There is a simple concept in American contract law known as "detrimental reliance" which DACA participants should take comfort in.
Why? Because, this principle is so embedded in American jurisprudence that it is difficult to imagine any court -- conservative or liberal -- allowing for the deportation of any lawful DACA participant.
Sure, there will be technical legal contentions that the police power of government is not subject to this sort of contractual obligation and the Obama era documentation may have even required or implied a waiver of any such claims.
But, the DACA participants voluntarily presented themselves to authorities, entered into a program with a reasonable expectation that this information would not be used against them.
The legal and moral arguments against deportation for this group of people are simply too overwhelming for a court to ignore.
Having said this, it is probably true that DACA by way of executive Order was illegal.
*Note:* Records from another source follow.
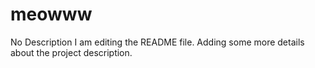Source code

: # meowww
No Description
I am editing the README file. Adding some more details about the project description.
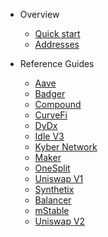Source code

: <!-- docs/_sidebar.md -->

- Overview

  - [Quick start](quickstart.md)
  - [Addresses](overview_mainnet_address.md)

- Reference Guides
  - [Aave](aave.md)
  - [Badger](badger.md)
  - [Compound](compound.md)
  - [CurveFi](curvefi.md)
  - [DyDx](dydx.md)
  - [Idle V3](idle.md)
  - [Kyber Network](kyber.md)
  - [Maker](maker.md)
  - [OneSplit](onesplit.md)
  - [Uniswap V1](uniswap.md)
  - [Synthetix](synthetix.md)
  - [Balancer](balancer.md)
  - [mStable](mstable.md)
  - [Uniswap V2](uniswapV2.md)
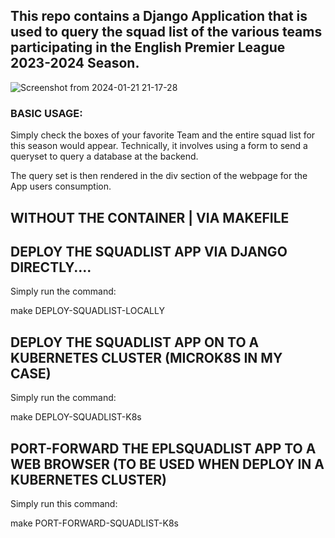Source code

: ## This repo contains a Django Application that is used to query the squad list of the various teams participating in the English Premier League 2023-2024 Season.

![Screenshot from 2024-01-21 21-17-28](https://github.com/nugowe/EPLPlayerListTable/assets/25004712/848e0848-6c03-4e3e-9a62-6658881402a6)

### BASIC USAGE:
Simply check the boxes of your favorite Team and the entire squad list for this season would appear. Technically, it involves using a form to send a queryset to query a database at the backend.

The query set is then rendered in the div section of the webpage for the App users consumption.

## WITHOUT THE CONTAINER  | VIA MAKEFILE

## DEPLOY THE SQUADLIST APP VIA DJANGO DIRECTLY....

Simply run the command:

make DEPLOY-SQUADLIST-LOCALLY

## DEPLOY THE SQUADLIST APP ON TO A KUBERNETES CLUSTER (MICROK8S IN MY CASE)

Simply run the command:

make DEPLOY-SQUADLIST-K8s


## PORT-FORWARD THE EPLSQUADLIST APP TO A WEB BROWSER (TO BE USED WHEN DEPLOY IN A KUBERNETES CLUSTER)

Simply run this command:

make PORT-FORWARD-SQUADLIST-K8s

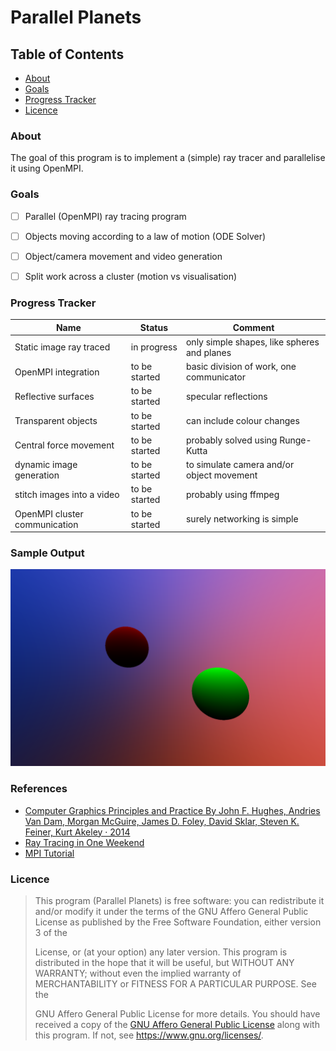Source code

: # Parallel Planets

## Table of Contents
- [About](#about)
- [Goals](#goals)
- [Progress Tracker](#progress-tracker)
- [Licence](#licence)

### About
The goal of this program is to implement a (simple) ray tracer and parallelise it using OpenMPI.

### Goals
- [ ] Parallel (OpenMPI) ray tracing program
- [ ] Objects moving according to a law of motion (ODE Solver)
- [ ] Object/camera movement and video generation
- [ ] Split work across a cluster (motion vs visualisation)


### Progress Tracker
| Name                          | Status        | Comment                                     |
|-------------------------------|---------------|---------------------------------------------|
| Static image ray traced       | in progress   | only simple shapes, like spheres and planes |
| OpenMPI integration           | to be started | basic division of work, one communicator    | 
| Reflective surfaces           | to be started | specular reflections                        |
| Transparent objects           | to be started | can include colour changes                  |
| Central force movement        | to be started | probably solved using Runge-Kutta
| dynamic image generation      | to be started | to simulate camera and/or object movement   |
| stitch images into a video    | to be started | probably using ffmpeg                       |
| OpenMPI cluster communication | to be started | surely networking is simple                 |

### Sample Output
![Output](outputs/image.png)
### References

 - [Computer Graphics Principles and Practice By John F. Hughes, Andries Van Dam, Morgan McGuire, James D. Foley, David Sklar, Steven K. Feiner, Kurt Akeley · 2014](https://www.worldcat.org/title/computer-graphics-principles-and-practice/oclc/828142648)
 - [Ray Tracing in One Weekend](https://raytracing.github.io/books/RayTracingInOneWeekend.html)
 - [MPI Tutorial](https://mpitutorial.com)

### Licence
> This program (Parallel Planets) is free software: you can redistribute it and/or modify
    it under the terms of the GNU Affero General Public License as
    published by the Free Software Foundation, either version 3 of the
>
>    License, or (at your option) any later version.
    This program is distributed in the hope that it will be useful,
    but WITHOUT ANY WARRANTY; without even the implied warranty of
    MERCHANTABILITY or FITNESS FOR A PARTICULAR PURPOSE.  See the
>
>    GNU Affero General Public License for more details.
    You should have received a copy of the [GNU Affero General Public License](LICENCE)
    along with this program.  If not, see <https://www.gnu.org/licenses/>.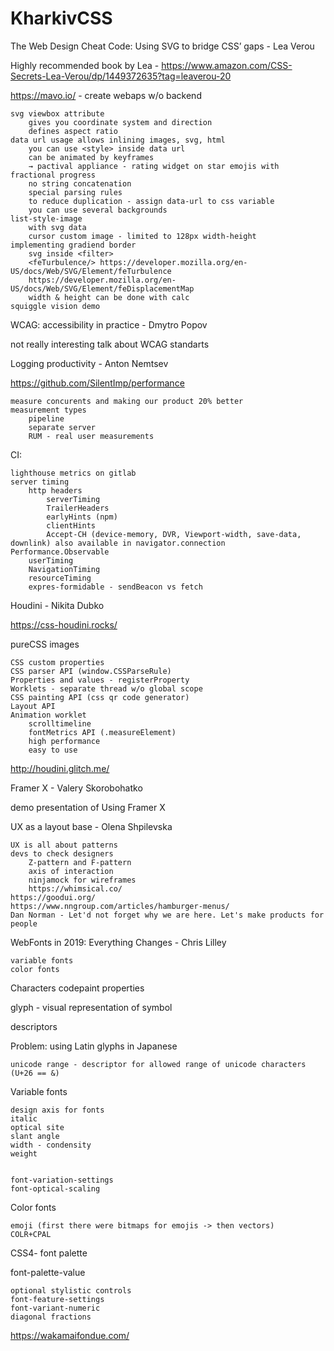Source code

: # KharkivCSS
The Web Design Cheat Code: Using SVG to bridge CSS’ gaps - Lea Verou

Highly recommended book by Lea - https://www.amazon.com/CSS-Secrets-Lea-Verou/dp/1449372635?tag=leaverou-20

https://mavo.io/ - create webaps w/o backend

    svg viewbox attribute
        gives you coordinate system and direction
        defines aspect ratio
    data url usage allows inlining images, svg, html
        you can use <style> inside data url
        can be animated by keyframes
        → pactival appliance - rating widget on star emojis with fractional progress
        no string concatenation
        special parsing rules
        to reduce duplication - assign data-url to css variable
        you can use several backgrounds
    list-style-image
        with svg data
        cursor custom image - limited to 128px width-height
    implementing gradiend border
        svg inside <filter>
        <feTurbulence/> https://developer.mozilla.org/en-US/docs/Web/SVG/Element/feTurbulence
        https://developer.mozilla.org/en-US/docs/Web/SVG/Element/feDisplacementMap
        width & height can be done with calc
    squiggle vision demo


WCAG: accessibility in practice - Dmytro Popov

not really interesting talk about WCAG standarts


Logging productivity - Anton Nemtsev

https://github.com/SilentImp/performance

    measure concurents and making our product 20% better
    measurement types
        pipeline
        separate server
        RUM - real user measurements


CI:

    lighthouse metrics on gitlab
    server timing
        http headers
            serverTiming
            TrailerHeaders
            earlyHints (npm)
            clientHints
            Accept-CH (device-memory, DVR, Viewport-width, save-data, downlink) also available in navigator.connection
    Performance.Observable
        userTiming
        NavigationTiming
        resourceTiming
        expres-formidable - sendBeacon vs fetch


Houdini - Nikita Dubko

https://css-houdini.rocks/

pureCSS images

    CSS custom properties
    CSS parser API (window.CSSParseRule)
    Properties and values - registerProperty
    Worklets - separate thread w/o global scope
    CSS painting API (css qr code generator)
    Layout API
    Animation worklet
        scrolltimeline
        fontMetrics API (.measureElement)
        high performance
        easy to use


http://houdini.glitch.me/


Framer X - Valery Skorobohatko

demo presentation of Using Framer X


UX as a layout base - Olena Shpilevska

    UX is all about patterns
    devs to check designers
        Z-pattern and F-pattern
        axis of interaction
        ninjamock for wireframes
        https://whimsical.co/
    https://goodui.org/
    https://www.nngroup.com/articles/hamburger-menus/
    Dan Norman - Let'd not forget why we are here. Let's make products for people


WebFonts in 2019: Everything Changes - Chris Lilley


    variable fonts
    color fonts


Characters codepaint properties

glyph - visual representation of symbol

descriptors


Problem: using Latin glyphs in Japanese

    unicode range - descriptor for allowed range of unicode characters (U+26 == &)


Variable fonts

    design axis for fonts
    italic
    optical site
    slant angle
    width - condensity
    weight


    font-variation-settings
    font-optical-scaling

Color fonts

    emoji (first there were bitmaps for emojis -> then vectors)
    COLR+CPAL

CSS4- font palette

font-palette-value

    optional stylistic controls
    font-feature-settings
    font-variant-numeric
    diagonal fractions

https://wakamaifondue.com/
President Obama may very well have believed it to be so when he signed the DACA executive order. The failure, then and now, belongs to Congress.
The political support for DACA is overwhelming. If Congress can't pass a statutorily sound DACA with the winds of law, politics, and morality all at their backs, it is hard to imagine Congress being able to do anything. Literally, anything.
Of course, Congress doing nothing is why we are here in the first place.
DACA is easy. Congress should do it in six days, not six months.
Comprehensive immigration reform is more difficult, but imperative. We have lived with the consequences of policy by omission and evasion for decades. The victims are immigrants themselves and an economy distorted by dependency on illegal acts and a growing, untaxed, underground economy.
DACA participants will never be deported. The question is whether both Republicans and Democrats will continue to play chicken with their lives and the American economy.